▸ **EXERCISE DESCRIPTION**
Reproduce the entries in full and exactly. Pictures stay out.

(DATA EXCERPTS begins)

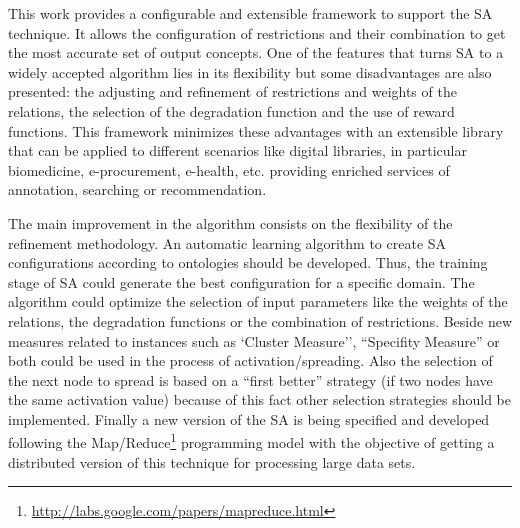 This work provides a configurable and extensible framework to support the SA technique. It allows
the configuration of restrictions and their combination to get
the most accurate set of output concepts. One of the features that
turns SA to a widely accepted algorithm lies in its flexibility 
but some disadvantages are also presented: the adjusting and refinement of
restrictions and weights of the relations, the selection of the
degradation function and the use of reward functions. This framework
minimizes these advantages with an extensible library that can be
applied to different scenarios like digital libraries, in particular
biomedicine, e-procurement, e-health, etc. providing enriched services
of annotation, searching or recommendation.

The main improvement in the algorithm consists on the flexibility of
the refinement methodology. An automatic learning algorithm to create SA configurations
according to ontologies should be developed. Thus, the training stage of SA could generate
the best configuration for a specific domain. The algorithm could optimize the selection 
of input parameters like the weights of the relations, the degradation functions 
or the combination of restrictions. Beside new measures related to instances such as `Cluster
Measure'', ``Specifity Measure'' or both could be used in the process of activation/spreading.
Also the selection of the next node to spread is based on a ``first
better'' strategy (if two nodes have the same activation value) because of this fact
other selection strategies should be implemented. Finally a new version of the SA
is being specified and developed following the Map/Reduce\footnote{\url{http://labs.google.com/papers/mapreduce.html}} programming model with the objective
of getting a distributed version of this technique for processing large data sets.

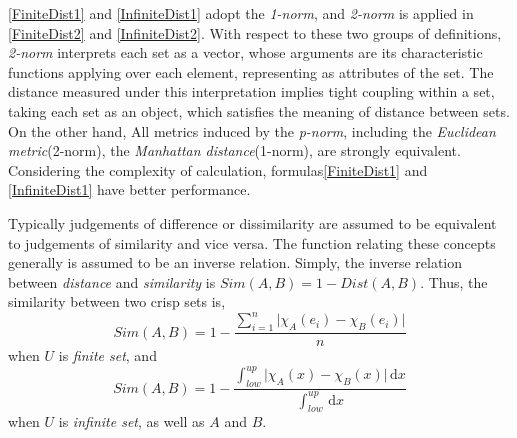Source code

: \eqref{FiniteDist1} and \eqref{InfiniteDist1} adopt the \textit{1-norm}, and \textit{2-norm} is applied in \eqref{FiniteDist2} and \eqref{InfiniteDist2}. With respect to these two groups of definitions, \textit{2-norm} interprets each set as a vector, whose arguments are its characteristic functions applying over each element, representing as attributes of the set. The distance measured under this interpretation implies tight coupling within a set, taking each set as an object, which satisfies the meaning of distance between sets. On the other hand, All metrics induced by the \textit{p-norm}, including the \textit{Euclidean metric}(2-norm), the \textit{Manhattan distance}(1-norm), are strongly equivalent. Considering the complexity of calculation, formulas\eqref{FiniteDist1} and \eqref{InfiniteDist1} have better performance. 

Typically judgements of difference or dissimilarity are assumed to be equivalent to judgements of similarity and vice versa. The function relating these concepts generally is assumed to be an inverse relation. Simply, the inverse relation between \textit{distance} and \textit{similarity} is $Sim(A,B)=1-Dist(A,B)$. Thus, the similarity between two crisp sets is,
\begin{equation}\label{FiniteSimApproximateBase}
Sim(A,B)=1- \frac{\sum_{i=1}^{n} \lvert \chi_{A}(e_i) - \chi_{B}(e_i) \rvert}{n}
\end{equation}
when $U$ is \textit{finite set}, and
\begin{equation}\label{InfiniteSimApproximateBase}
Sim(A,B)=1- \frac{\int_{low}^{up} \lvert \chi_{A}(x) - \chi_{B}(x) \rvert\, \mathrm{d}x}{\int_{low}^{up}\, \mathrm{d}x}
\end{equation}
when $U$ is \textit{infinite set}, as well as $A$ and $B$.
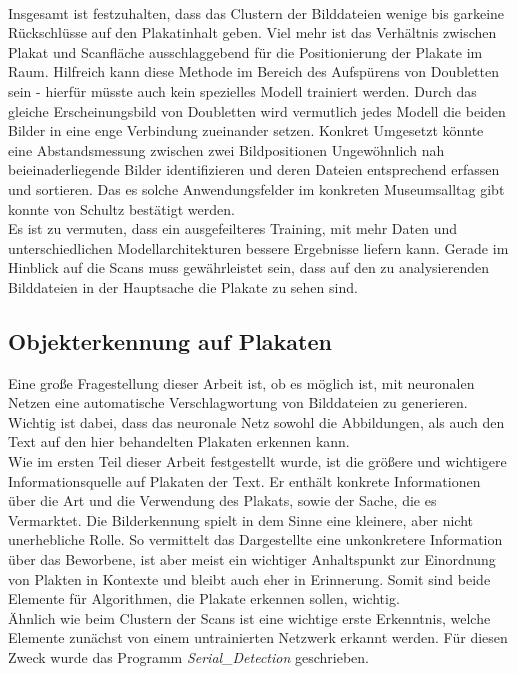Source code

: \documentclass[a4paper,12pt,ngerman]{article}
\begin{document}
\\
Insgesamt ist festzuhalten, dass das Clustern der Bilddateien wenige bis garkeine Rückschlüsse auf den Plakatinhalt geben. Viel mehr ist das Verhältnis zwischen Plakat und Scanfläche ausschlaggebend für die Positionierung der Plakate im Raum. Hilfreich kann diese Methode im Bereich des Aufspürens von Doubletten sein - hierfür müsste auch kein spezielles Modell trainiert werden. Durch das gleiche Erscheinungsbild von Doubletten wird vermutlich jedes Modell die beiden Bilder in eine enge Verbindung zueinander setzen. Konkret Umgesetzt könnte eine Abstandsmessung zwischen zwei Bildpositionen Ungewöhnlich nah beieinaderliegende Bilder identifizieren und deren Dateien entsprechend erfassen und sortieren. Das es solche Anwendungsfelder im konkreten Museumsalltag gibt konnte von Schultz bestätigt werden. \\
Es ist zu vermuten, dass ein ausgefeilteres Training, mit mehr Daten und unterschiedlichen Modellarchitekturen bessere Ergebnisse liefern kann. Gerade im Hinblick auf die Scans muss gewährleistet sein, dass auf den zu analysierenden Bilddateien in der Hauptsache die Plakate zu sehen sind. \\

\subsection{Objekterkennung auf Plakaten}

Eine große Fragestellung dieser Arbeit ist, ob es möglich ist, mit neuronalen Netzen eine automatische Verschlagwortung von Bilddateien zu generieren. Wichtig ist dabei, dass das neuronale Netz sowohl die Abbildungen, als auch den Text auf den hier behandelten Plakaten erkennen kann. \\
Wie im ersten Teil dieser Arbeit festgestellt wurde, ist die größere und wichtigere Informationsquelle auf Plakaten der Text. Er enthält konkrete Informationen über die Art und die Verwendung des Plakats, sowie der Sache, die es Vermarktet. Die Bilderkennung spielt in dem Sinne eine kleinere, aber nicht unerhebliche Rolle. So vermittelt das Dargestellte eine unkonkretere Information über das Beworbene, ist aber meist ein wichtiger Anhaltspunkt zur Einordnung von Plakten in Kontexte und bleibt auch eher in Erinnerung. Somit sind beide Elemente für Algorithmen, die Plakate erkennen sollen, wichtig. \\

Ähnlich wie beim Clustern der Scans ist eine wichtige erste Erkenntnis, welche Elemente zunächst von einem untrainierten Netzwerk erkannt werden. Für diesen Zweck wurde das Programm \textit{Serial\_Detection} geschrieben. \\
\end{document}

(DATA EXCERPTS ends)

▸ **RESPONSE TO THE EXERCISE**
 This work provides a configurable and extensible framework to support the SA technique. It allows
the configuration of restrictions and their combination to get
the most accurate set of output concepts. One of the features that
turns SA to a widely accepted algorithm lies in its flexibility 
but some disadvantages are also presented: the adjusting and refinement of
restrictions and weights of the relations, the selection of the
degradation function and the use of reward functions. This framework
minimizes these advantages with an extensible library that can be
applied to different scenarios like digital libraries, in particular
biomedicine, e-procurement, e-health, etc. providing enriched services
of annotation, searching or recommendation.

The main improvement in the algorithm consists on the flexibility of
the refinement methodology. An automatic learning algorithm to create SA configurations
according to ontologies should be developed. Thus, the training stage of SA could generate
the best configuration for a specific domain. The algorithm could optimize the selection 
of input parameters like the weights of the relations, the degradation functions 
or the combination of restrictions. Beside new measures related to instances such as `Cluster
Measure'', ``Specifity Measure'' or both could be used in the process of activation/spreading.
Also the selection of the next node to spread is based on a ``first
better'' strategy (if two nodes have the same activation value) because of this fact
other selection strategies should be implemented. Finally a new version of the SA
is being specified and developed following the Map/Reduce\footnote{\url{http://labs.google.com/papers/mapreduce.html}} programming model with the objective
of getting a distributed version of this technique for processing large data sets.

Source code

: \eqref{FiniteDist1} and \eqref{InfiniteDist1} adopt the \textit{1-norm}, and \textit{2-norm} is applied in \eqref{FiniteDist2} and \eqref{InfiniteDist2}. With respect to these two groups of definitions, \textit{2-norm} interprets each set as a vector, whose arguments are its characteristic functions applying over each element, representing as attributes of the set. The distance measured under this interpretation implies tight coupling within a set, taking each set as an object, which satisfies the meaning of distance between sets. On the other hand, All metrics induced by the \textit{p-norm}, including the \textit{Euclidean metric}(2-norm), the \textit{Manhattan distance}(1-norm), are strongly equivalent. Considering the complexity of calculation, formulas\eqref{FiniteDist1} and \eqref{InfiniteDist1} have better performance. 

Typically judgements of difference or dissimilarity are assumed to be equivalent to judgements of similarity and vice versa. The function relating these concepts generally is assumed to be an inverse relation. Simply, the inverse relation between \textit{distance} and \textit{similarity} is $Sim(A,B)=1-Dist(A,B)$. Thus, the similarity between two crisp sets is,
\begin{equation}\label{FiniteSimApproximateBase}
Sim(A,B)=1- \frac{\sum_{i=1}^{n} \lvert \chi_{A}(e_i) - \chi_{B}(e_i) \rvert}{n}
\end{equation}
when $U$ is \textit{finite set}, and
\begin{equation}\label{InfiniteSimApproximateBase}
Sim(A,B)=1- \frac{\int_{low}^{up} \lvert \chi_{A}(x) - \chi_{B}(x) \rvert\, \mathrm{d}x}{\int_{low}^{up}\, \mathrm{d}x}
\end{equation}
when $U$ is \textit{infinite set}, as well as $A$ and $B$.
Source code

: \documentclass[a4paper,12pt,ngerman]{article}
\begin{document}
\\
Insgesamt ist festzuhalten, dass das Clustern der Bilddateien wenige bis garkeine Rückschlüsse auf den Plakatinhalt geben. Viel mehr ist das Verhältnis zwischen Plakat und Scanfläche ausschlaggebend für die Positionierung der Plakate im Raum. Hilfreich kann diese Methode im Bereich des Aufspürens von Doubletten sein - hierfür müsste auch kein spezielles Modell trainiert werden. Durch das gleiche Erscheinungsbild von Doubletten wird vermutlich jedes Modell die beiden Bilder in eine enge Verbindung zueinander setzen. Konkret Umgesetzt könnte eine Abstandsmessung zwischen zwei Bildpositionen Ungewöhnlich nah beieinaderliegende Bilder identifizieren und deren Dateien entsprechend erfassen und sortieren. Das es solche Anwendungsfelder im konkreten Museumsalltag gibt konnte von Schultz bestätigt werden. \\
Es ist zu vermuten, dass ein ausgefeilteres Training, mit mehr Daten und unterschiedlichen Modellarchitekturen bessere Ergebnisse liefern kann. Gerade im Hinblick auf die Scans muss gewährleistet sein, dass auf den zu analysierenden Bilddateien in der Hauptsache die Plakate zu sehen sind. \\

\subsection{Objekterkennung auf Plakaten}

Eine große Fragestellung dieser Arbeit ist, ob es möglich ist, mit neuronalen Netzen eine automatische Verschlagwortung von Bilddateien zu generieren. Wichtig ist dabei, dass das neuronale Netz sowohl die Abbildungen, als auch den Text auf den hier behandelten Plakaten erkennen kann. \\
Wie im ersten Teil dieser Arbeit festgestellt wurde, ist die größere und wichtigere Informationsquelle auf Plakaten der Text. Er enthält konkrete Informationen über die Art und die Verwendung des Plakats, sowie der Sache, die es Vermarktet. Die Bilderkennung spielt in dem Sinne eine kleinere, aber nicht unerhebliche Rolle. So vermittelt das Dargestellte eine unkonkretere Information über das Beworbene, ist aber meist ein wichtiger Anhaltspunkt zur Einordnung von Plakten in Kontexte und bleibt auch eher in Erinnerung. Somit sind beide Elemente für Algorithmen, die Plakate erkennen sollen, wichtig. \\

Ähnlich wie beim Clustern der Scans ist eine wichtige erste Erkenntnis, welche Elemente zunächst von einem untrainierten Netzwerk erkannt werden. Für diesen Zweck wurde das Programm \textit{Serial\_Detection} geschrieben. \\
\end{document}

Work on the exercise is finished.